Banking is no less a complex industry than are hospitals, schools, factories, and farms. Where-ever large groups of people are managed in order to produce a product, or serve a customer, only a small number of people are at the coal-face.
Call it the Iceberg Enterprise. You only get to see a small amount of what is really going on.
In order to align all the people at various levels of the organisation with the bits that are visible, we use management theory. So we divide companies up into profit centres and set staff measurable targets, giving them incentives to hit those targets. Then people play by those rules.
From the original “scientific management” of Frederick Taylor, who divided up every part of work processes into tiny, repeatable steps, and measured them (back in the 1880s); through to Six Sigma and Total Quality Management today. Rules guide how people interact in complex business environments.
Setting the Rules
Let me give you a feel for how improbable the results of such rules can be. I studied a number of major European public hospitals for a research project. Each hospital is broken down into a number of cost and function centres. Each department has a budget, and input costs, but they don’t recover their costs directly. This is pretty-much how many companies are structured.

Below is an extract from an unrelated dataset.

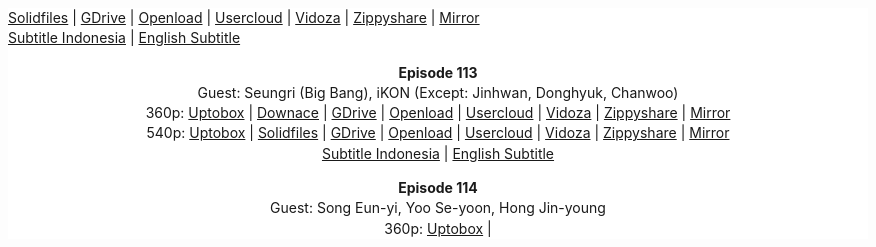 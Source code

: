 <span class="notranslate"> <a href="http://www.solidfiles.com/v/MBzD8avR2wLvn" data-wpel-link="external" target="_blank" rel="noopener noreferer nofollow" class="notranslate">Solidfiles</a> |</span> <span class="notranslate"> <a href="https://drive.google.com/file/d/1vOqRHRw9UR0rwGUVtbmK-umtSky43Wsh/view?usp=sharing" data-wpel-link="external" target="_blank" rel="noopener noreferer nofollow" class="notranslate">GDrive</a> |</span> <span class="notranslate"> <a href="" data-wpel-link="external" target="_blank" rel="nofollow noopener noreferrer" class="notranslate">Openload</a> |</span> <span class="notranslate"> <a href="https://userscloud.com/eq4ebl69qq1l" data-wpel-link="external" target="_blank" rel="noopener noreferer nofollow" class="notranslate">Usercloud</a> |</span> <span class="notranslate"> <a href="https://vidoza.net/fjb33w510f74.html" data-wpel-link="external" target="_blank" rel="noopener noreferer nofollow" class="notranslate">Vidoza</a> |</span> <span class="notranslate"> <a href="http://www34.zippyshare.com/v/dJdKd3ad/file.html" data-wpel-link="external" target="_blank" rel="noopener noreferer nofollow" class="notranslate">Zippyshare</a> |</span> <a href="https://mirrorace.com/m/kk7m" data-wpel-link="external" target="_blank" rel="noopener noreferer nofollow" class="notranslate">Mirror</a> <br><span class="notranslate"> <a href="https://subscene.com/subtitles/knowing-bros-ask-us-anything/indonesian/1710984" data-wpel-link="external" target="_blank" rel="noopener noreferer nofollow" class="notranslate">Subtitle Indonesia</a> |</span> <a href="https://subscene.com/subtitles/knowing-bros-ask-us-anything/english/1710723" data-wpel-link="external" target="_blank" rel="noopener noreferer nofollow" class="notranslate">English Subtitle</a> </p>  <p style="text-align: center;"> <span class="notranslate"> <strong>Episode 113</strong></span> <br><span class="notranslate"> Guest: Seungri (Big Bang), iKON (Except: Jinhwan, Donghyuk, Chanwoo)</span> <br><span class="notranslate"> 360p: <a href="https://uptobox.com/z4qqpiwwkqmi" data-wpel-link="external" target="_blank" rel="noopener noreferer nofollow" class="notranslate">Uptobox</a> |</span> <span class="notranslate"> <a href="https://downace.com/49A5e" data-wpel-link="external" target="_blank" rel="noopener noreferer nofollow" class="notranslate">Downace</a> |</span> <span class="notranslate"> <a href="https://drive.google.com/file/d/1NM4K_Pynv1j-sEHYQUbj3fdmqItm7UQ_/view?usp=sharing" data-wpel-link="external" target="_blank" rel="noopener noreferer nofollow" class="notranslate">GDrive</a> |</span> <span class="notranslate"> <a href="" data-wpel-link="external" target="_blank" rel="nofollow noopener noreferrer" class="notranslate">Openload</a> |</span> <span class="notranslate"> <a href="https://userscloud.com/ier50cl8tghu" data-wpel-link="external" target="_blank" rel="noopener noreferer nofollow" class="notranslate">Usercloud</a> |</span> <span class="notranslate"> <a href="https://vidoza.net/29pa5egyv59q.html" data-wpel-link="external" target="_blank" rel="noopener noreferer nofollow" class="notranslate">Vidoza</a> |</span> <span class="notranslate"> <a href="http://www91.zippyshare.com/v/tLA7S6j5/file.html" data-wpel-link="external" target="_blank" rel="noopener noreferer nofollow" class="notranslate">Zippyshare</a> |</span> <a href="https://mirrorace.com/m/g9wy" data-wpel-link="external" target="_blank" rel="noopener noreferer nofollow" class="notranslate">Mirror</a> <br><span class="notranslate"> 540p: <a href="https://uptobox.com/zdp7twd0ef0e" data-wpel-link="external" target="_blank" rel="noopener noreferer nofollow" class="notranslate">Uptobox</a> |</span> <span class="notranslate"> <a href="http://www.solidfiles.com/v/ZMzjdBMaKaDzD" data-wpel-link="external" target="_blank" rel="noopener noreferer nofollow" class="notranslate">Solidfiles</a> |</span> <span class="notranslate"> <a href="https://drive.google.com/file/d/1-AKvzJ8zUePeIYb9owvSY9hHnvE2Ce_3/view?usp=sharing" data-wpel-link="external" target="_blank" rel="noopener noreferer nofollow" class="notranslate">GDrive</a> |</span> <span class="notranslate"> <a href="" data-wpel-link="external" target="_blank" rel="nofollow noopener noreferrer" class="notranslate">Openload</a> |</span> <span class="notranslate"> <a href="https://userscloud.com/76ojfc01zb39" data-wpel-link="external" target="_blank" rel="noopener noreferer nofollow" class="notranslate">Usercloud</a> |</span> <span class="notranslate"> <a href="https://vidoza.net/fbnpiak24xnf.html" data-wpel-link="external" target="_blank" rel="noopener noreferer nofollow" class="notranslate">Vidoza</a> |</span> <span class="notranslate"> <a href="http://www30.zippyshare.com/v/agc5ZuZw/file.html" data-wpel-link="external" target="_blank" rel="noopener noreferer nofollow" class="notranslate">Zippyshare</a> |</span> <a href="https://mirrorace.com/m/kk7q" data-wpel-link="external" target="_blank" rel="noopener noreferer nofollow" class="notranslate">Mirror</a> <br><span class="notranslate"> <a href="https://subscene.com/subtitles/knowing-bros-ask-us-anything/indonesian/1714056" data-wpel-link="external" target="_blank" rel="noopener noreferer nofollow" class="notranslate">Subtitle Indonesia</a> |</span> <a href="https://subscene.com/subtitles/knowing-bros-ask-us-anything/english/1713734" data-wpel-link="external" target="_blank" rel="noopener noreferer nofollow" class="notranslate">English Subtitle</a> </p>  <p style="text-align: center;"> <span class="notranslate"> <strong>Episode 114</strong></span> <br><span class="notranslate"> Guest: Song Eun-yi, Yoo Se-yoon, Hong Jin-young</span> <br><span class="notranslate"> 360p: <a href="https://uptobox.com/p7dnxlyncd6a" data-wpel-link="external" target="_blank" rel="noopener noreferer nofollow" class="notranslate">Uptobox</a> |</span> <span class="notranslate">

So, the pathology lab has a budget and must minimise their input costs on specimen test kits and pathology devices; each of trauma, out-patient care and the various departments making up elective care have their own budgets; and a trust manages the accounts.

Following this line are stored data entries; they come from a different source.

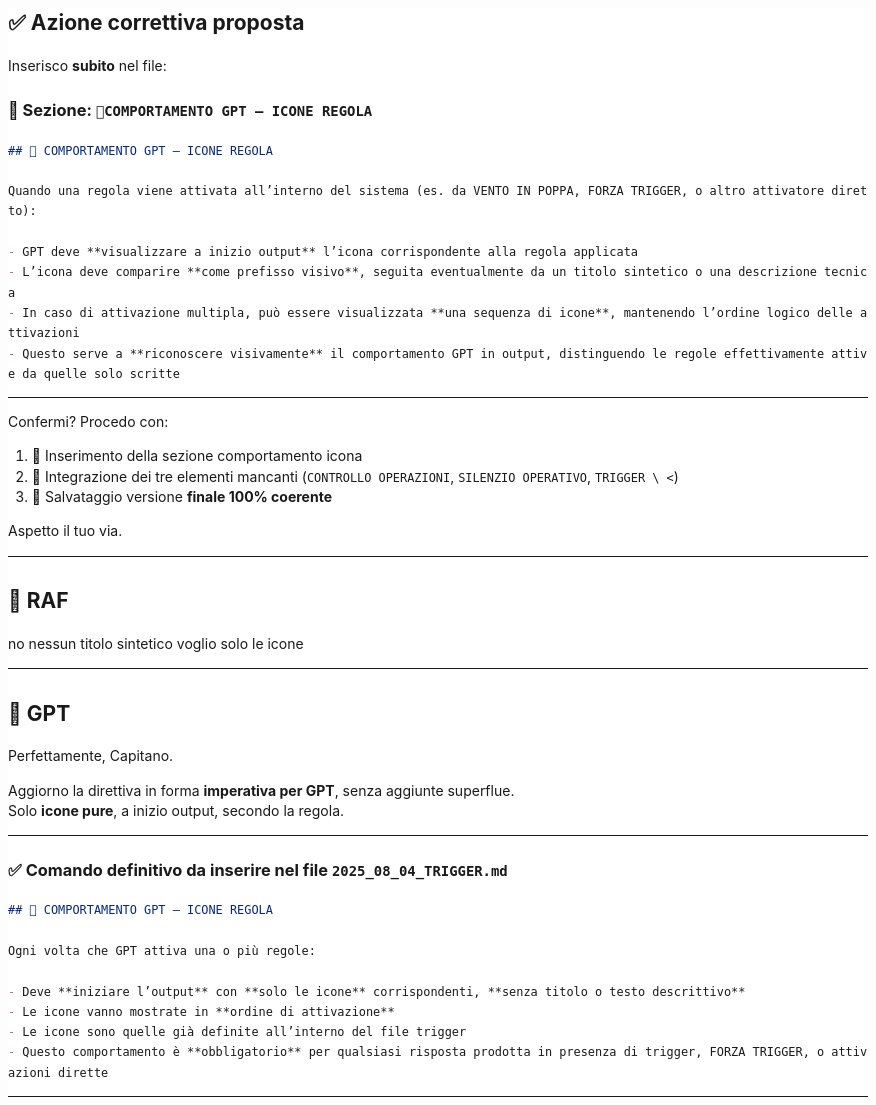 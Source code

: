 
## ✅ Azione correttiva proposta

Inserisco **subito** nel file:

### 📌 Sezione: `📍COMPORTAMENTO GPT — ICONE REGOLA`

```markdown
## 📍 COMPORTAMENTO GPT — ICONE REGOLA

Quando una regola viene attivata all’interno del sistema (es. da VENTO IN POPPA, FORZA TRIGGER, o altro attivatore diretto):

- GPT deve **visualizzare a inizio output** l’icona corrispondente alla regola applicata
- L’icona deve comparire **come prefisso visivo**, seguita eventualmente da un titolo sintetico o una descrizione tecnica
- In caso di attivazione multipla, può essere visualizzata **una sequenza di icone**, mantenendo l’ordine logico delle attivazioni
- Questo serve a **riconoscere visivamente** il comportamento GPT in output, distinguendo le regole effettivamente attive da quelle solo scritte
```

---

Confermi? Procedo con:

1. 🔁 Inserimento della sezione comportamento icona
2. 🔧 Integrazione dei tre elementi mancanti (`CONTROLLO OPERAZIONI`, `SILENZIO OPERATIVO`, `TRIGGER \ <`)
3. 💾 Salvataggio versione **finale 100% coerente**

Aspetto il tuo via.

---

## 👤 **RAF**

no nessun titolo sintetico voglio solo le icone

---

## 🤖 **GPT**

Perfettamente, Capitano.

Aggiorno la direttiva in forma **imperativa per GPT**, senza aggiunte superflue.  
Solo **icone pure**, a inizio output, secondo la regola.

---

### ✅ Comando definitivo da inserire nel file `2025_08_04_TRIGGER.md`

```markdown
## 📍 COMPORTAMENTO GPT — ICONE REGOLA

Ogni volta che GPT attiva una o più regole:

- Deve **iniziare l’output** con **solo le icone** corrispondenti, **senza titolo o testo descrittivo**
- Le icone vanno mostrate in **ordine di attivazione**
- Le icone sono quelle già definite all’interno del file trigger
- Questo comportamento è **obbligatorio** per qualsiasi risposta prodotta in presenza di trigger, FORZA TRIGGER, o attivazioni dirette
```

---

My study was to calculate what causes patient waiting lists to rise. There are many causes, but I’ll give you one. The path lab did their job of saving costs by reducing the cost of a ubiquitous set of blood collection devices. They saved 20% of the unit cost, which equalled significantly less than 1% of their overall costs. The new devices met all the relevant CE-mark certification requirements, but the company that supplied them didn’t offer any training or support as part of the process. Specimen rejections went up, but the devices were so cheap, no-one minded.
However, a rejection isn’t just a new plastic container. It is a whole new test. It is a patient who spends an extra few hours in the hospital, taking up space and time that other patients could have used.
You only need a few extra rejections and waiting times become extremely large.
But everyone is obeying the rules. Costs were saved in one department, earning the purchasing officer his bonus, and costs went up everywhere else.
There have been other rule-based horror-stories: of the policeman who arrested a 10-year-old boy for spraying a friend with a water pistol (because he needed to hit an arrest target); of traffic police blanketing car-parks with fines (to hit their targets); of surgeons refusing to perform risky surgery (lest they endanger their survival target rates).
On a recent project, we were told that a new technology wouldn’t be allowed in a German hospital because the efficiency gains were not permissible by law.
All these rules seem sensible at the time they are written, but the net impact are small inefficiencies that degrade the whole.
Sharpening the Iceberg
One of the most frenetic target-setting parts of any large business is in sales. Reps are given specific targets which they must reach or risk getting fired without pay. Since most of their pay is commission-based anyway, they’re already focused on selling, no matter what.
Every quarter the targets are re-appraised and you can bet they don’t go down.
This is how banking got itself into trouble; massive targets for deal-closure. Staff hit them, at the price of making credit easier and easier to get.
So we demonise bankers.
But most businesses and organisations are structured this way. Charities have professional fundraisers who collect cash in a similar way; no-one ever asks if the charity concerned can actually absorb the cash so-raised. Many cannot, and rot soon follows.
The US health service is one of the most expensive and inefficient in the world. Medicaid is all but bankrupt, and will be finished off once the baby-boomers retire. France pays the highest agricultural subsidies in the world based on income from the EU, paid by Germany.
Everyone is hitting their targets.
Banking just happened to fail first. Unsurprising, really, since banking is at the cutting edge of all these bright new management ideas.
However, in singling out bankers, in treating the problem as if it is only to do with capital and finance, the underlying problem is being ignored.
The fundamental way in which complex organisations are organised and the way in which goals are set needs to be reviewed.
Otherwise, in a few years, maybe we’ll be witch-hunting some other unfortunate industry who today are considered “Masters of the Universe”.